## Exercise
Gather all lines from the material that contain the word "text".

## Data in this exercise

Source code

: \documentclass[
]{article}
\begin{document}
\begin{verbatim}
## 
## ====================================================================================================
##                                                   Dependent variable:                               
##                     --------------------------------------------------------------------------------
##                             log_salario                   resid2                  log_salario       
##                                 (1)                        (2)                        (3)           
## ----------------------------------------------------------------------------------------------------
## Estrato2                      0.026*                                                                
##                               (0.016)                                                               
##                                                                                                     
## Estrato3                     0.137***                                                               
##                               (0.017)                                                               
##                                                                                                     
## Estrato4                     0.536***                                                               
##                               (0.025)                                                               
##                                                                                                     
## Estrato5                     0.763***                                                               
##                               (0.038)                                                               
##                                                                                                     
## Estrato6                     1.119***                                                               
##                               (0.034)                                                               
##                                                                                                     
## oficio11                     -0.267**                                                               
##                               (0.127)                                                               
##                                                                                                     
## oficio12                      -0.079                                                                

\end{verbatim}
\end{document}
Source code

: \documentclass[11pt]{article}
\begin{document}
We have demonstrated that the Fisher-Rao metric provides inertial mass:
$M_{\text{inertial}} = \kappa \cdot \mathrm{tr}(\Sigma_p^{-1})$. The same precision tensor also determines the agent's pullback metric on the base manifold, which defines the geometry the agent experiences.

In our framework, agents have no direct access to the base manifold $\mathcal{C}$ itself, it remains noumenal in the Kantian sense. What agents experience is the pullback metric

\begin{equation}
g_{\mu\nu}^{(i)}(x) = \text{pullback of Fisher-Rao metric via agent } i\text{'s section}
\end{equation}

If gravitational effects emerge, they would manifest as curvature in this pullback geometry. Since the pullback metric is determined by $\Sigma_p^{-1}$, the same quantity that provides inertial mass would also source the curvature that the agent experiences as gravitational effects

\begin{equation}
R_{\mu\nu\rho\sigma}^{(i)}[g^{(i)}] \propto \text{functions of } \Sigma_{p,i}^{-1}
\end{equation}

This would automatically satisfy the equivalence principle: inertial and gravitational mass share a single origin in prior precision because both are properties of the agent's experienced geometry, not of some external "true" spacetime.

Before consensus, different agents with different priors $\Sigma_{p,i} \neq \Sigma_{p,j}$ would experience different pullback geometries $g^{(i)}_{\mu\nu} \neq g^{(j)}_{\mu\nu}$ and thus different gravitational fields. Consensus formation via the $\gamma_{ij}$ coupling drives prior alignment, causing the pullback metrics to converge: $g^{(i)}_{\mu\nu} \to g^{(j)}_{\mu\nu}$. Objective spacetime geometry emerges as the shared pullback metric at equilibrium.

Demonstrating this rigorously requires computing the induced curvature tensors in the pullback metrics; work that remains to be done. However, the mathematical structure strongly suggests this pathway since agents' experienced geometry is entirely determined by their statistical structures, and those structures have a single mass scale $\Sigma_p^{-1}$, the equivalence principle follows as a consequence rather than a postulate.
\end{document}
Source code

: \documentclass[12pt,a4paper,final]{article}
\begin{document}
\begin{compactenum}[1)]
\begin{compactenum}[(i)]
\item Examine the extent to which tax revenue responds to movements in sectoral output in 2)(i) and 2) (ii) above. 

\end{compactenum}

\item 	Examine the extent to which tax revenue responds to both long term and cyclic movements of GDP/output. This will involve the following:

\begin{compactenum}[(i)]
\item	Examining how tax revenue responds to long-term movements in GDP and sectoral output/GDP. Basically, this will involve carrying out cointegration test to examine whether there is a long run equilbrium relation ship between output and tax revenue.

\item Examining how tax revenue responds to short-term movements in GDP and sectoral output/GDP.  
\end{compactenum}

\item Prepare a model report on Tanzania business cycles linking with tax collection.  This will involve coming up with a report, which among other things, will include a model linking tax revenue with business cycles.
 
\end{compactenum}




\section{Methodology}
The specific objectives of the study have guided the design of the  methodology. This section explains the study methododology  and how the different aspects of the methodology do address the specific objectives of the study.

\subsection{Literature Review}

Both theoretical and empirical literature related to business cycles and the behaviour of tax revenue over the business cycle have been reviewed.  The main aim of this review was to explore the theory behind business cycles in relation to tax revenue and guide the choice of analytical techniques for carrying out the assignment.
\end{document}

## Your response
$M_{\text{inertial}} = \kappa \cdot \mathrm{tr}(\Sigma_p^{-1})$. The same precision tensor also determines the agent's pullback metric on the base manifold, which defines the geometry the agent experiences.
g_{\mu\nu}^{(i)}(x) = \text{pullback of Fisher-Rao metric via agent } i\text{'s section}
R_{\mu\nu\rho\sigma}^{(i)}[g^{(i)}] \propto \text{functions of } \Sigma_{p,i}^{-1}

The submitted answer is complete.